ACTIVITY:
Everything in the listing below from the line containing "n $-particle subspaces invariant." through the line containing "to construct an" must be repeated exactly; the remaining lines are not wanted.

**********

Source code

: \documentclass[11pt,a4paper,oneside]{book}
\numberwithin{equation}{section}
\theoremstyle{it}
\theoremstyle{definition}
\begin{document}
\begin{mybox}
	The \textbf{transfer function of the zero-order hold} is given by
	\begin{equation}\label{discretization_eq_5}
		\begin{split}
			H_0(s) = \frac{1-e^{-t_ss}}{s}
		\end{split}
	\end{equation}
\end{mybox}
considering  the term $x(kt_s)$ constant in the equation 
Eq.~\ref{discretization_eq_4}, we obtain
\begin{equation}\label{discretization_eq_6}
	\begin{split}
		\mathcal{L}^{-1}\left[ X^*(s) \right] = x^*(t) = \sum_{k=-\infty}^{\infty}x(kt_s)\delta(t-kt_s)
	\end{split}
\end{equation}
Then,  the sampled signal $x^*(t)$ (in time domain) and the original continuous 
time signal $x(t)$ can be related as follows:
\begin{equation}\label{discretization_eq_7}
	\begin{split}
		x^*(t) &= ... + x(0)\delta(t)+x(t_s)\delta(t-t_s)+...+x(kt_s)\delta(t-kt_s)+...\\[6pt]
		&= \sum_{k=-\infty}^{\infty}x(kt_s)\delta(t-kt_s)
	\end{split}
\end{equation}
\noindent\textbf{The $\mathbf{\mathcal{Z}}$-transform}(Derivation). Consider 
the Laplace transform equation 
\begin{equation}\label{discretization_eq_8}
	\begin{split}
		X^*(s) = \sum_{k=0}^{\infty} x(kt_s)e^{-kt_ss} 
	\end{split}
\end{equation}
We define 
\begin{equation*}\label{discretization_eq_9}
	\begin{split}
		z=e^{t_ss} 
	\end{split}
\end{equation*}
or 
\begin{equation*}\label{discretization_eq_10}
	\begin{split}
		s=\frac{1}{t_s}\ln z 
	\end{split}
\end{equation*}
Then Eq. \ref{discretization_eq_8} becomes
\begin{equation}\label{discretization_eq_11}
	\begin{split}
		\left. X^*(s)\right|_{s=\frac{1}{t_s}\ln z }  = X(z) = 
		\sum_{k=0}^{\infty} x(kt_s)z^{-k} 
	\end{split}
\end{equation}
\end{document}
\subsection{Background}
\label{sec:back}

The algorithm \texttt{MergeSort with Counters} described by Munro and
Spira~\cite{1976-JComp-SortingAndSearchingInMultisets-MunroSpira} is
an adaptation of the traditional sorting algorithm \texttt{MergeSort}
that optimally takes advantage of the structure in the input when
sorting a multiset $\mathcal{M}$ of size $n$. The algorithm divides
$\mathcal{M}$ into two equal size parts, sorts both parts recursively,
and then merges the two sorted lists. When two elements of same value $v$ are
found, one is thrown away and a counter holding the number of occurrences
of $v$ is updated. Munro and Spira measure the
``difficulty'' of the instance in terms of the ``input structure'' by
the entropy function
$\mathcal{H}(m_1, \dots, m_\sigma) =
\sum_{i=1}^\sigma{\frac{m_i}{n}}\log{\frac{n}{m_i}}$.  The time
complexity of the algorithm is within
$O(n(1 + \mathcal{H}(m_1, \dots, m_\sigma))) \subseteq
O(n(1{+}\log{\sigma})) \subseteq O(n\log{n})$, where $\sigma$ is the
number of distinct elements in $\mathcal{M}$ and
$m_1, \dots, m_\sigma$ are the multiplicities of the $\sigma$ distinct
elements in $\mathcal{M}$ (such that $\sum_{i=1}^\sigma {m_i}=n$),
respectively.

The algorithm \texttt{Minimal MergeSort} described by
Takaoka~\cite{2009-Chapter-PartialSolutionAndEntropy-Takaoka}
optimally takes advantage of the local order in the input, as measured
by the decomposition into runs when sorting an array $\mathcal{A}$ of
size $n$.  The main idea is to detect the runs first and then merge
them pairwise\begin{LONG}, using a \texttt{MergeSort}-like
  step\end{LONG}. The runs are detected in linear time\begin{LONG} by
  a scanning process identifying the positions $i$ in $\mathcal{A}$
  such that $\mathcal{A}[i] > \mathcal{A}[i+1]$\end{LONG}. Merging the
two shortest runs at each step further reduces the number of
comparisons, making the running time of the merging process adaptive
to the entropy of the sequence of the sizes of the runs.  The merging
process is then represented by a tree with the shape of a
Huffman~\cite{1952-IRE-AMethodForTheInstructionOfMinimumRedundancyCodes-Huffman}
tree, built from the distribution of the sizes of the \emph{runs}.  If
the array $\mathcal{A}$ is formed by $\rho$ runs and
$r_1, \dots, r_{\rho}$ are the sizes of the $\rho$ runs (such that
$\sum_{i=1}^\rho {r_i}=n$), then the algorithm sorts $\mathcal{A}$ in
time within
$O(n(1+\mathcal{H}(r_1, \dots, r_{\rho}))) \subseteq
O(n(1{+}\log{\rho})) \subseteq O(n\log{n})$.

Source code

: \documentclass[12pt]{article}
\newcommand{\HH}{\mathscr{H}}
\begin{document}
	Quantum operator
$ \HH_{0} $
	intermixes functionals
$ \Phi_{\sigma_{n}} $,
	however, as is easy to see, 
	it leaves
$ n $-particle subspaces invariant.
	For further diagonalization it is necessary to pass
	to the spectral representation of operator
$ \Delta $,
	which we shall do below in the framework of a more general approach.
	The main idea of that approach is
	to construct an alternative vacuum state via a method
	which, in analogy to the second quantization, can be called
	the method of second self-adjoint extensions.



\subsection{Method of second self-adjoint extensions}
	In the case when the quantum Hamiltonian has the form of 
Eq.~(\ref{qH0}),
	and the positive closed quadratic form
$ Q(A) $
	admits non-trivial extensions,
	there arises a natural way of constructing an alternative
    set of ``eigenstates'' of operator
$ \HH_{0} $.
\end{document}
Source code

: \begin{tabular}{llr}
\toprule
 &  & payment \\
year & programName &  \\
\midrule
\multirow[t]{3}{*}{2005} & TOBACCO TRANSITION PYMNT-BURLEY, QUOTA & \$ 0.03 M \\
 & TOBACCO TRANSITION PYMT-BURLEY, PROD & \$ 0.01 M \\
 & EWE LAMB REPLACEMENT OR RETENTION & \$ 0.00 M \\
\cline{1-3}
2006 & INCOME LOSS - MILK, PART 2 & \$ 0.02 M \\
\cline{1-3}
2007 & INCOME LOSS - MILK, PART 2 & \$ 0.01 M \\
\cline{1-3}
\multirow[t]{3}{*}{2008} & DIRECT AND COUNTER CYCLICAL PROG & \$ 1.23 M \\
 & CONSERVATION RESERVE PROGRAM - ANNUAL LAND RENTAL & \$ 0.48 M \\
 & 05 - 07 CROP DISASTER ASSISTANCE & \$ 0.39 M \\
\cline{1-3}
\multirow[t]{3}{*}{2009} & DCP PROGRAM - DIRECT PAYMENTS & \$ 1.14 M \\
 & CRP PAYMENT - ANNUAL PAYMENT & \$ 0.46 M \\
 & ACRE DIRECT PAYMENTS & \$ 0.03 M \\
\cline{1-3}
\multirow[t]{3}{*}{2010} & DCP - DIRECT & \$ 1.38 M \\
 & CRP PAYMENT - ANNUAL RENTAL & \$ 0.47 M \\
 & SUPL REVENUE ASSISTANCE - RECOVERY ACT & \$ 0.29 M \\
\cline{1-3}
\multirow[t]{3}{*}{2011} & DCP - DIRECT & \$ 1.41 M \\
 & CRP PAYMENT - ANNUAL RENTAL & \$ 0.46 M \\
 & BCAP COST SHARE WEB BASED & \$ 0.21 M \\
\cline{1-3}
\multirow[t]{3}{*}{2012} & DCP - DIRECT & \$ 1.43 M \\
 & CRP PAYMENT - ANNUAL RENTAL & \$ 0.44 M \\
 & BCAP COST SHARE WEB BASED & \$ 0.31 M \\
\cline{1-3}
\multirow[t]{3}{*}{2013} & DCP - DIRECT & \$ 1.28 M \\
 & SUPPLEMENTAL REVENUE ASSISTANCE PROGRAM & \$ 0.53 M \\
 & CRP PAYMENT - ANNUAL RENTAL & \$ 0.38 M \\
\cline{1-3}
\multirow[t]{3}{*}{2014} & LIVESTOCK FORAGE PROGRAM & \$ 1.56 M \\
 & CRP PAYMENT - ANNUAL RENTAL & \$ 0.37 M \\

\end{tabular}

**********

TASK RESULT:
$ n $-particle subspaces invariant.
	For further diagonalization it is necessary to pass
	to the spectral representation of operator
$ \Delta $,
	which we shall do below in the framework of a more general approach.
	The main idea of that approach is
	to construct an alternative vacuum state via a method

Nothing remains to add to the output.